Stanley est le prototype même du stéréotype (hum...) . Athée convaincu, rationaliste, ennemi de la Magie et de l'Au-Delà , il nous est présenté comme le dépositaire de ce gros défaut qu'on prête aisément aux rationalistes : un pessimisme à tout épreuve. C'est un être désagréable, bourru, condescendant et ce n'est certes pas pour son sourire qu'on le convie aux soirées mondaines... La medium qu'il doit démasquer (afin de préserver la fortune d'une famille qu'elle est activement soupçonnée d'arnaquer) est tout son contraire : pétillante, chaleureuse, pleine de vie , d'espoir et d'optimisme. Tout le piquant du film vient de la confrontation pas excessivement subtile entre ces deux philosophies.

Woody Allen s'amuse avec son sujet et il a bien raison. Quiconque a vu ses films sait que Allen est lui-même profondément pessimiste et passablement cynique. Ses films peuvent être tout, sauf mièvres. par contre ils peuvent être assez cassants, et celui-ci ne fait pas exception à la règle. Les personnages sont tous assez caricaturaux car ils portent tous en eux un aspect de cette vaste discussion sur l'existence du divin ou du merveilleux. Le psychanalyste, le benêt, le sceptique, l'escroc, la convertie etc... On se régale aux dialogues pointus qui s'échafaudent autour de ces riches bourgeois (encore...) , au soleil d'une belle méditerranée. On apprécie de voir la morgue du rationaliste arrogant fondre peu à peu sous les rayons de la belle Emma Stone. C'est très léger, mais pas sans profondeur, et c'est un peu le pendant comique de son fabuleux et très sérieux "Crimes et Délits", qui abordait le même sujet sur le mode de la tragédie.

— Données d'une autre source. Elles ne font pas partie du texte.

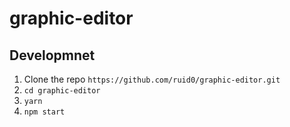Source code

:# graphic-editor

## Developmnet

1. Clone the repo `https://github.com/ruid0/graphic-editor.git`
2. `cd graphic-editor`
3. `yarn`
4. `npm start`
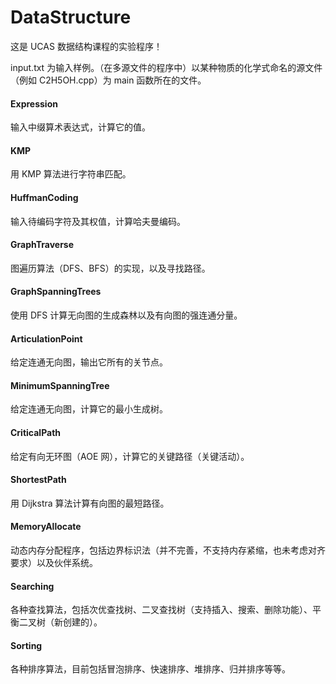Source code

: # DataStructure

这是 UCAS 数据结构课程的实验程序！

input.txt 为输入样例。（在多源文件的程序中）以某种物质的化学式命名的源文件（例如 C2H5OH.cpp）为 main 函数所在的文件。

#### Expression

输入中缀算术表达式，计算它的值。

#### KMP

用 KMP 算法进行字符串匹配。

#### HuffmanCoding

输入待编码字符及其权值，计算哈夫曼编码。

#### GraphTraverse

图遍历算法（DFS、BFS）的实现，以及寻找路径。

#### GraphSpanningTrees

使用 DFS 计算无向图的生成森林以及有向图的强连通分量。

#### ArticulationPoint

给定连通无向图，输出它所有的关节点。

#### MinimumSpanningTree

给定连通无向图，计算它的最小生成树。

#### CriticalPath

给定有向无环图（AOE 网），计算它的关键路径（关键活动）。

#### ShortestPath

用 Dijkstra 算法计算有向图的最短路径。

#### MemoryAllocate

动态内存分配程序，包括边界标识法（并不完善，不支持内存紧缩，也未考虑对齐要求）以及伙伴系统。

#### Searching

各种查找算法，包括次优查找树、二叉查找树（支持插入、搜索、删除功能）、平衡二叉树（新创建的）。

#### Sorting

各种排序算法，目前包括冒泡排序、快速排序、堆排序、归并排序等等。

Allen est un rationaliste et s'il égratigne certes son propre avatar, il ne va pas jusqu'à rendre les armes. Après des discours sur la beauté d'un monde habité par l'Indicible, il nous emmène dans un observatoire abandonné et, ouvrant le toit du grand télescope, fait dire à ses deux tourtereaux à quel point le ciel est magnifique: la science n'est pas l'ennemie de la beauté. Nietzsche sera bien sûr convié au bal, rappelant la mort récente de Dieu mais admettant aussi que l'Illusion est aussi nécessaire et vitale que la Vérité. J'adore personnellement Allen pour ce genre de petite saillies philosophiques au milieu de l'hilarité. On notera la présence du psychanalyste (on est bien chez Allen) , dont l'analyse amusée du personnage principal n'est pas sans pertinence.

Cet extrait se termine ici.